HamSci Data Plane + Satellite (research questions and proposed work plan)

Link to PDF

Abstract
HamSci, or Ham Radio Science Citizen Investigation, advances scientific research and understanding through amateur radio activities. Primary cultural benefits include the development of new technologies along with providing excellent educational opportunities for both the amateur community and the general public.

The HamSci Space Weather System is a HamSci project. HamSci Space Weather Stations form a distributed radio network dedicated to space weather research. HamSci Space Weather Stations produce receiver data from transmitters associated with coordinated observations. Sensors range from ground magnetometers, to ionospheric sounders, to lightning detectors and more. The diversity of sensor types means a wide variety of radios can participate.

A collaboration between HamSci and Tucson Amateur Packet Radio (TAPR) was proposed at the Digital Communications Conference (DCC) on 14-16 September 2018 in Albuquerque, New Mexico. Discussions about custom software-defined radio hardware designed, built, and sold by TAPR as HamSci Space Weather Stations began at the conference and continued though a Google Group.

HamSci presented at the TAPR DCC Sunday Seminar. Slides introducing possible sensor types from that presentation are reproduced throughout the full document linked above.
The receiver network employs a wide variety of sensor types.

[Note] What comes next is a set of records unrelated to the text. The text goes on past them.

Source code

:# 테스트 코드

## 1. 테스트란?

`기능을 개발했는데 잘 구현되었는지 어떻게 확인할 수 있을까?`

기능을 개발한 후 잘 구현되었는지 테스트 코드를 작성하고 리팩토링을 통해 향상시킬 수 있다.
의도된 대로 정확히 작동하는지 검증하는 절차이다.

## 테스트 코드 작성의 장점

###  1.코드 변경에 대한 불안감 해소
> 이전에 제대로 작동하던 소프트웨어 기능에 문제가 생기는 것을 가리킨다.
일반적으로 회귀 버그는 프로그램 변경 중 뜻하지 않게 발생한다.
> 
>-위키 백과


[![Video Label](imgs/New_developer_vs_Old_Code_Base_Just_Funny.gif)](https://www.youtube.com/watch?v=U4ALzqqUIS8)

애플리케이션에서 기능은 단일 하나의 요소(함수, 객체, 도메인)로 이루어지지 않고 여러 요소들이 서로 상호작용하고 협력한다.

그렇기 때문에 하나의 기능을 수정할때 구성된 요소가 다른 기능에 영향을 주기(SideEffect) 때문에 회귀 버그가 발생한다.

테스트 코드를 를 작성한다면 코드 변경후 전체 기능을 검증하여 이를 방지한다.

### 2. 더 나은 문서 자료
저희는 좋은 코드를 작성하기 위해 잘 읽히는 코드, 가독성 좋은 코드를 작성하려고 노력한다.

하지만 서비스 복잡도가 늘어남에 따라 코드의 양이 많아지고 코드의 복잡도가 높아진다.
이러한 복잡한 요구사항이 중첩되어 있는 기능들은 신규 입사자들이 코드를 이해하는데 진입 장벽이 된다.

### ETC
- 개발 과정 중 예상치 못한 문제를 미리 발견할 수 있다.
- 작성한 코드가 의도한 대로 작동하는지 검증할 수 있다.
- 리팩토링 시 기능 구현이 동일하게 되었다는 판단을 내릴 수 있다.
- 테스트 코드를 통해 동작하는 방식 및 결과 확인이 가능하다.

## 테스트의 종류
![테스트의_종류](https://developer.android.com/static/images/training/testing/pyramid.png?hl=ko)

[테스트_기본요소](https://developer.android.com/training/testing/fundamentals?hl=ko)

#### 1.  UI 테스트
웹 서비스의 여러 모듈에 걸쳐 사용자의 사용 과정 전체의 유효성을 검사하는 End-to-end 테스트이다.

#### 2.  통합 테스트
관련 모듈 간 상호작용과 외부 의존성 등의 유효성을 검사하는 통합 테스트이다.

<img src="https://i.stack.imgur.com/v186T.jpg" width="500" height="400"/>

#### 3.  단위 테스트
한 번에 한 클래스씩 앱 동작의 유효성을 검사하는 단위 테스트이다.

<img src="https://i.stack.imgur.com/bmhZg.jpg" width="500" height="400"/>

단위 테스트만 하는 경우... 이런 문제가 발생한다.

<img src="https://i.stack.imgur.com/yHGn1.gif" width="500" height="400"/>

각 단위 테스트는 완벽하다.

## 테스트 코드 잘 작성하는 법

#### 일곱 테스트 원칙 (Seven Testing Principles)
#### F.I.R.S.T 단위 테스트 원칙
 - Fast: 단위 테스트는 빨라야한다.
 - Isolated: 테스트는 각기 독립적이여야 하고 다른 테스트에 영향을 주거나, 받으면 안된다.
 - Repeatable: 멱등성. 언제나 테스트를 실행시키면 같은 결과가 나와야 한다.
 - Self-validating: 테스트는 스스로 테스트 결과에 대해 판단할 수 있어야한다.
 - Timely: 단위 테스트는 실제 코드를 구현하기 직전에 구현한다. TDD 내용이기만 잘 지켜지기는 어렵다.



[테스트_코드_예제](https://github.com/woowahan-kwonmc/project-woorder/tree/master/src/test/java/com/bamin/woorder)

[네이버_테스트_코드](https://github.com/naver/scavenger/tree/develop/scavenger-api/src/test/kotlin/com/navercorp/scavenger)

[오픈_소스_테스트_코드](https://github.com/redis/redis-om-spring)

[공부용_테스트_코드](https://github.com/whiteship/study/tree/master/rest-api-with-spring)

Combining sensor data from disparate sources, when the end result has greater certainty, accuracy, or quality than if the data was used individually, is called sensor fusion. The HamSci Space Weather System, as proposed above, can be affordably accomplished through sensor fusion.

For example, a $150 dedicated lightning detector on a Raspberry Pi in Florida, USA can participate in this network with a $6331 USRP X310 station sampling at highest rate and bandwidth in Madrid, Spain. The inexpensive data from the lightning detector may enhance the data from the expensive radio and increase scientific knowledge. Another example is a set of five inexpensive radios configured as ionosondes. The data combined is better than any one station’s individual contribution.

Open Research Institute (ORI) proposed an open source cubesat as part of the network. Observing from ground and space simultaneously provides substantial additional scientific value. The receiver network can be coordinated to make scheduled observations that align with satellite passes. This can be enabled with SatNOGS open source software. See https://satnogs.org/ for more information about this open source satellite network on the ground.

ORI believes that the central challenge of the HamSci Space Weather Station project is not the radio hardware. It is how the radios are interconnected, what metadata is accepted, how observations are scheduled, how the interactions between different sensor data is modeled, and how the large quantity of data is handled, organized, and re-used over time. This is the Data Plane.